Founded by Nicholas Steele, a York University alumnus (MA ’18, BA ’16) from the Lassonde School of Engineering, the company aims to address food waste globally by developing a novel food preservation technology.
On July 12, Lyofresh Technologies pitched its freeze-drying technology at the World Vision Food Security Social Innovation Challenge, an entrepreneurship competition that seeks to address global problems of food security and promote sustainable agriculture in developing countries. This Canada-wide competition supports students and recent graduates in creating market-based solutions to some of the world’s most difficult development challenges.
Lyofresh demonstrated to judges how its technology can be combined with the concept of local value chain development to help small-hold farmers in developing countries create new products from value-added processing activities. This process would increase food security and incomes, and decrease food waste losses. The pitch secured Lyofresh Technologies a $15,000 grant, as well as the opportunity to work with World Vision’s Impact Investing Team over the next year with the goal of partnering to implement their solution.
The student startup operates out of the Bergeron Entrepreneurs in Science and Technology (BEST) Lab incubator. The company was founded in 2016 by Steele, a graduate of the Master of Disaster and Emergency Management Program at York University. With strong support from many parts of York University’s innovation ecosystem, including the Lassonde School of Engineering, the LaunchYU AccelerateUP Program, the Osgoode Intellectual Property Law and Technology Program and the Schulich School of Business, Lyofresh Technologies is well positioned to address the United Nations Sustainable Development Goal of zero hunger by developing its patent-pending food preservation technology and combining it with innovative business models to reduce food waste and increase food security in developing countries.

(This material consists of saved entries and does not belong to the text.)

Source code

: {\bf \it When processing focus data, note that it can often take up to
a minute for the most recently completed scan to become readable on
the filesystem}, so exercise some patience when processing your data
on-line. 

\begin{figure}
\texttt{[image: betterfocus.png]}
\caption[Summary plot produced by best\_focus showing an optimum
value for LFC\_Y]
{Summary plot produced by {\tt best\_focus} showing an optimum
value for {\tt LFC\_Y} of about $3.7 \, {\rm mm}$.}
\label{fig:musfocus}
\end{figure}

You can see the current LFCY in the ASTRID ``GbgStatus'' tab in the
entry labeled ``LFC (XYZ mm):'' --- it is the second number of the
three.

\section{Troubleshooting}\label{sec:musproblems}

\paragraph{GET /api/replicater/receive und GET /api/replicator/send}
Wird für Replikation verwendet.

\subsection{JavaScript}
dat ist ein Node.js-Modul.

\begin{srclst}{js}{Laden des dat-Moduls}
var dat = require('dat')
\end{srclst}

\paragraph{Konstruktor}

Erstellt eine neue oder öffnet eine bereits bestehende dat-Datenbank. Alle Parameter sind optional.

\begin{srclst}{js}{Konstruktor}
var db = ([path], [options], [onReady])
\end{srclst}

The team includes recent York University graduates, as well as current students from the Lassonde School of Engineering, the Schulich School of Business, and the Faculty of Liberal Arts and Professional Studies’ Departments of Information Technology, History, Communications and Commerce. The team has been working towards prototyping its freeze-drying technology, which promises to cut food drying times by two-thirds, significantly increasing the throughput of freeze-dryers while reducing energy consumption.